Dossier
Point de vue
Auteur(s) : Maxime LIVIO
Fonctions : cavalier de l’équipe de France de concours complet
Le concours complet d’équitation (CCE) à haut niveau s’apparente au marathon : impossible d’en courir plus de deux par an. Je sélectionne deux objectifs, l’un en milieu de saison, l’autre en fin de saison, et je prévois une vraie période de pause entre les deux pour revenir à un point zéro de tension musculaire et mentale. La période de préparation pour chaque objectif inclut plusieurs concours qui permettent de faire les réglages aux niveaux technique, vétérinaire, et du fitness. Je choisis les épreuves de préparation en les adaptant à mon objectif final, et j’accepte d’avoir moins de résultats pendant ces épreuves, pour laisser le temps à mes chevaux de progresser.
J’ai plusieurs vétérinaires : une praticienne généraliste, un spécialiste en locomotion qui travaille en étroite collaboration avec nos deux maréchaux, et une spécialiste en médecine interne et suivi sportif. Cette équipe travaille ensemble depuis longtemps et partage avec moi une approche en deux temps des problèmes de santé : d’abord, on améliore le travail, la ferrure, l’environnement, l’alimentation en laissant une chance au temps de corriger l’anomalie, et seulement ensuite un traitement médical est mis en place si besoin. Les chevaux sont suivis par un ostéopathe et une masseuse afin de leur assurer un confort maximal. Ils arrivent vers l’âge de 5 ans aux écuries, ce qui d’une part nous laisse le temps de les connaître, et d’autre part leur permet de s’adapter et de se former avant d’atteindre le haut niveau vers l’âge de 10 ans. Les jeunes chevaux ont un check-up vétérinaire annuel pour exclure une affection limitante, et ils sont très surveillés par les cavaliers et les grooms. À cet âge, les épreuves sont relativement faciles physiquement, et le cheval ne doit pas être en difficulté. Le cavalier doit adapter le travail et rester à l’écoute du cheval. À partir de 8 ans, les épreuves abordées étant plus difficiles, il faut être certain que le cheval va bien sur tous les plans. Grâce à la complémentarité de mes vétérinaires, le plus souvent il est possible de trouver la clé d’un problème et d’y remédier. Les chevaux de haut niveau bénéficient d’un bilan locomoteur en début d’année avec un contrôle toutes les 3 à 4 semaines. Le suivi fitness et de médecine interne inclut aussi un bilan en début d’année qui permet de déterminer la condition physique de départ et d’identifier d’éventuelles fragilités à surveiller. Les vétérinaires font partie du cercle rapproché des cavaliers et des chevaux. Au-delà des compétences professionnelles, j’ai tissé avec eux des relations humaines particulières. Le lien de confiance passe par de nombreux échanges.

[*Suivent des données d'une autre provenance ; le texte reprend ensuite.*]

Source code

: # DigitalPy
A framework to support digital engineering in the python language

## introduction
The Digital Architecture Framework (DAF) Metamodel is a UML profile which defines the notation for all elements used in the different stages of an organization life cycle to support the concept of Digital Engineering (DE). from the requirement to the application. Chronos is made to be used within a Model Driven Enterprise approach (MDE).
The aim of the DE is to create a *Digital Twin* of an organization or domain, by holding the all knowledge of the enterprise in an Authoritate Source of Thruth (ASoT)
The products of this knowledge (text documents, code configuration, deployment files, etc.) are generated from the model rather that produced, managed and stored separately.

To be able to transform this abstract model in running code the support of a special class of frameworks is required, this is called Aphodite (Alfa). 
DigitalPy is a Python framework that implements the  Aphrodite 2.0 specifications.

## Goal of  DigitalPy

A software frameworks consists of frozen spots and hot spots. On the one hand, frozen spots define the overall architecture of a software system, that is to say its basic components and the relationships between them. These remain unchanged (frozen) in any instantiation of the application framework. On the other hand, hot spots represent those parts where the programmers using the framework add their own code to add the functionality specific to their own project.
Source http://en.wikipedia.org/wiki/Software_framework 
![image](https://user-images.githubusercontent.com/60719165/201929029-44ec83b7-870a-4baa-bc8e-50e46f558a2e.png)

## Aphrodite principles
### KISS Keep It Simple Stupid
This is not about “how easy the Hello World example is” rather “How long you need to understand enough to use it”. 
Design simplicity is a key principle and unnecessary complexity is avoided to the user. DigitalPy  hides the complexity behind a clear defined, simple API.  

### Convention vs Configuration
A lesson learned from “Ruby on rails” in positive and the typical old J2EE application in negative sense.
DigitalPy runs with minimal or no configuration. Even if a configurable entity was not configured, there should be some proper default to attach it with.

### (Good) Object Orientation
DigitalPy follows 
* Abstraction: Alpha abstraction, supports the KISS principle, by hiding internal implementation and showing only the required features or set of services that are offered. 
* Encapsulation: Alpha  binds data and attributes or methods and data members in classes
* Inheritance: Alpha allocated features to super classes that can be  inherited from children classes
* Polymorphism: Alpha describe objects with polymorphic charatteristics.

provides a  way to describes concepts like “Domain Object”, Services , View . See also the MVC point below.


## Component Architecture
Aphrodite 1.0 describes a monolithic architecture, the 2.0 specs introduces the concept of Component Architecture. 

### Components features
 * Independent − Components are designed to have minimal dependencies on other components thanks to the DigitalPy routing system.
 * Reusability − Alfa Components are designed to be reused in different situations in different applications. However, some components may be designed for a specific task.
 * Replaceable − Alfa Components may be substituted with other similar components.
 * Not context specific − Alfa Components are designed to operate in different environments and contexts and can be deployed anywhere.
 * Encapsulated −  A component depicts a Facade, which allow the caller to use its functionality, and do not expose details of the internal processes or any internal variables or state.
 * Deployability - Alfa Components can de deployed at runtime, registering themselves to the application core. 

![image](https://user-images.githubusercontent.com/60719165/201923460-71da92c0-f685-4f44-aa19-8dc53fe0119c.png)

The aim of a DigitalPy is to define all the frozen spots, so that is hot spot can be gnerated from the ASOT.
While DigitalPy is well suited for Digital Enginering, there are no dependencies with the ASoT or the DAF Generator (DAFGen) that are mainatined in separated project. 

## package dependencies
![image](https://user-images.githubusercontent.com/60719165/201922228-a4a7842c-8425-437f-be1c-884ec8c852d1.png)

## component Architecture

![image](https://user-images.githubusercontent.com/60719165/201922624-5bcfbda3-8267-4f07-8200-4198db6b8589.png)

Les objets connectés sont devenus indispensables, mais ils ne remplacent jamais le sentiment du cavalier, du groom ou du vétérinaire. Ils fournissent des données objectives qui permettent de valider ou non un sentiment. J’aime bien utiliser un cardiofréquencemètre à l’entraînement, sans suivi en direct de la fréquence cardiaque pour continuer à écouter le cheval à travers sa respiration, sa sudation, son fonctionnement. En revanche, j’aime pouvoir comparer a posteriori ce sentiment avec les données objectives obtenues. Cela permet d’éviter les erreurs d’entraînement et de détecter les anomalies en amont. Je collabore avec d’autres cavaliers internationaux au projet de recherche du Dr Cristobal Navas de Solis (1), l’objectif étant de prévenir les blessures et les accidents chez les chevaux de CCE grâce à un suivi longitudinal avec l’Equimètre (Arioneo Vet Services). J’utilise aussi le capteur MovePro (Alogo) qui se fixe sous la sangle et mesure le temps passé à chaque main, le nombre de sauts réalisés dans une séance et l’équilibre latéral et longitudinal du cheval au travail.
Cela ne change pas grand-chose, il faut continuer à faire ce qui nous rend performant. Le plus difficile est de devoir prouver qu’on est assez performant pour mériter d’entrer dans l’équipe fédérale, tout en ménageant les chevaux pour éviter qu’ils se blessent ou arrivent aux Jeux sur une courbe descendante de forme physique.